Details for ASR models and configurations

This document explains the details of each models, such as export configuration, and input/output argument for onnx model.

Encoder

RNNEncoder

Export configuration

config name	type	default	detail
feats_dim	int	80	Dimension of the input feature

model input

input name	detail	shape	dtype	dynamic dim
feats	Input feature of the speech.	`(1, feats_length, feats_dim)`	float32	1

model output

output name	detail	shape	dtype	dynamic dim
encoder_out	Output feature of encoder.	`(1, feats_length, encoder_feats_dim)`	float32	1
encoder_out_lens	Length of output feature.	`(1,)`	int64	-

XformerEncoder

Xformer encoder supports the following models

models
ConformerEncoder
TransformerEncoder

Export configuration

config name	type	default	detail
feats_dim	int	80	Dimension of the input feature
max_seq_len	int	512	Maximum sequence length.

model input

input name	detail	shape	dtype	dynamic dim
feats	Input feature of the speech.	`(1, feats_length, feats_dim)`	float32	1

model output

output name	detail	shape	dtype	dynamic dim
encoder_out	Output feature of encoder.	`(1, feats_length, encoder_feats_dim)`	float32	1
encoder_out_lens	Length of output feature.	`(1,)`	int64	-

Contextual block xformer encoder

ContextualBlockXformer supports the following models.

models
contextual_block_conformer
contextual_block_transformer

Export configuration

config name	type	default	detail
feats_dim	int	80	Dimension of the input feature

model input

input name	detail	shape	dtype	dynamic dim	previous
xs_pad	Input feature of the speech.	* Check Note for detail	float32	1	-
mask	Mask for every encoders.	`(1, 1, block_size + 2, block_size + 2)`	float32	2, 3	-
buffer_before_downsampling	Model cache. This will be concatenated before the subsampling.	`(1, subsample * 2, feats_dim)`	float32	1	◯
buffer_after_downsampling	Model cache. This will be concatenated after the subsampling.	`(1, overlap_size, embed_dim)`	float32	1	◯
prev_addin	Addin to append before computation of the encoders.	`(1, 1, embed_dim)`	float32	-	◯
pos_enc_xs	Positional encoding for input feature.	`(1, block_size, embed_dim)`	float32	1	-
pos_enc_addin	Positional encoding for input addin.	`(1, 1, embed_dim)`	float32	-	-
past_encoder_ctx	Previous contexutal vector	`(1, n_encoders, h_enc)`	float32	-	◯
is_first	Flag to check if the first iteration	`(1,)`	int64	-	-

Note:

mask should be created with the following process.

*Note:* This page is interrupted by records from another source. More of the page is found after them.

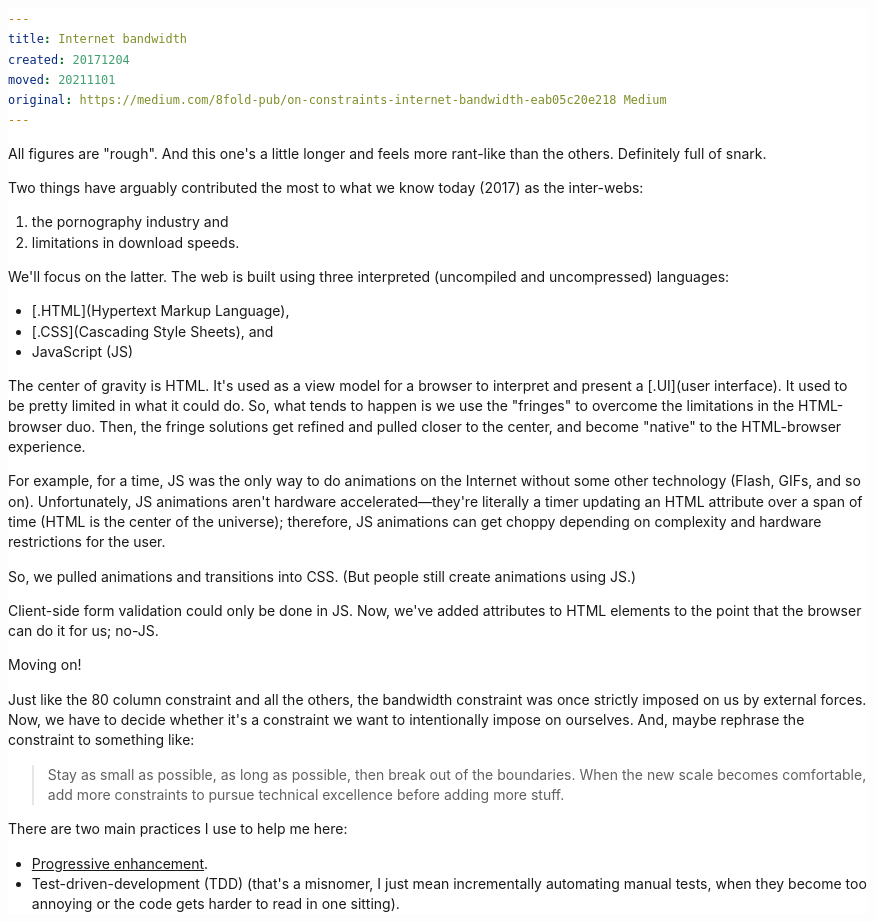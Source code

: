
 ```yaml
---
title: Internet bandwidth
created: 20171204
moved: 20211101
original: https://medium.com/8fold-pub/on-constraints-internet-bandwidth-eab05c20e218 Medium
---
```


All figures are "rough". And this one's a little longer and feels more rant-like than the others. Definitely full of snark.

Two things have arguably contributed the most to what we know today (2017) as the inter-webs:

1. the pornography industry and
2. limitations in download speeds.

We'll focus on the latter. The web is built using three interpreted (uncompiled and uncompressed) languages:

- [.HTML](Hypertext Markup Language),
- [.CSS](Cascading Style Sheets), and
- JavaScript (JS)

The center of gravity is HTML. It's used as a view model for a browser to interpret and present a [.UI](user interface). It used to be pretty limited in what it could do.
So, what tends to happen is we use the "fringes" to overcome the limitations in the HTML-browser duo. Then, the fringe solutions get refined and pulled closer to the center, and become "native" to the HTML-browser experience.

For example, for a time, JS was the only way to do animations on the Internet without some other technology (Flash, GIFs, and so on). Unfortunately, JS animations aren't hardware accelerated—they're literally a timer updating an HTML attribute over a span of time (HTML is the center of the universe); therefore, JS animations can get choppy depending on complexity and hardware restrictions for the user.

So, we pulled animations and transitions into CSS. (But people still create animations using JS.)

Client-side form validation could only be done in JS. Now, we've added attributes to HTML elements to the point that the browser can do it for us; no-JS.

Moving on!

Just like the 80 column constraint and all the others, the bandwidth constraint was once strictly imposed on us by external forces. Now, we have to decide whether it's a constraint we want to intentionally impose on ourselves. And, maybe rephrase the constraint to something like:

> Stay as small as possible, as long as possible, then break out of the boundaries. When the new scale becomes comfortable, add more constraints to pursue technical excellence before adding more stuff.

There are two main practices I use to help me here:

- [Progressive enhancement](https://www.w3.org/wiki/Graceful_degradation_versus_progressive_enhancement).
- Test-driven-development (TDD) (that's a misnomer, I just mean incrementally automating manual tests, when they become too annoying or the code gets harder to read in one sitting).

mask = np.zeros((1, 1, block_size+2, block_size+2), dtype=np.float32)
mask[..., 1:, :-1] = 1

Arguments with previous == ◯ should be an output of the previous inference, and zeros for the first inference.
overlap_size is computed as block_size - hop_size.
embed_dim is output dimension of positional encoding.
is_first is 1 for the first iteration, and 0 for the second and later iterations
The size of xs_pad should should be the following:
- First iteration: (1, (block_size + 2) * subsample, feats_dim)
- Second or later iteration: (1, hop_size * subsample, feats_dim)

model output

input name	detail	shape	dtype	dynamic dim	next
ys_pad	Output of the streaming encoder.	`(1, hop_size, encoder_feats_dim)`	float32	1	-
next_buffer_before_downsampling	This output will be an input for the next inference as `buffer_before_downsampling`	`(1, subsample * 2, feats_dim)`	float32	1	◯
next_buffer_after_downsampling	This output will be an input for the next inference as `buffer_after_downsampling`	`(1, overlap_size, embed_dim)`	float32	1	◯
next_addin	This output will be an input for the next inference as `prev_addin`	`(1, 1, embed_dim)`	float32	-	◯
next_encoder_ctx	This output will be an input for the next inference as `past_encoder_ctx`	`(1, n_encoders, h_enc)`	float32	-	◯

Decoder

RNNDecoder

Export configuration

There is no configuration available.

model input

input name	detail	shape	dtype	dynamic dim
vy	Input sequence	`(1, seq_len)`	int64	1
z_prev_{i}	List of caches. The length equals to number of decoders.	List[`(1, hidden_size)`]	float32	-
c_prev_{i}	List of caches. The length equals to number of decoders.	List[`(1, hidden_size)`]	float32	-
a_prev_{i}	List of caches. The length equals to number of attentions.	*1	float32	*1
pceh_{i}	List of caches. pceh stands for `pre_computed_enc_h`	*2	float32	1
enc_h_{i}	List of caches. The length equals to number of attentions.	`(1, feat_length, enc_size)`	float32	1
mask_{i}	List of mask. The length equals to number of attentions. *3	List[`(feat_length, feat_length)`]	float32	0, 1

*1: The shape and dynamic axes of a_prev_{i} depends on the attention type.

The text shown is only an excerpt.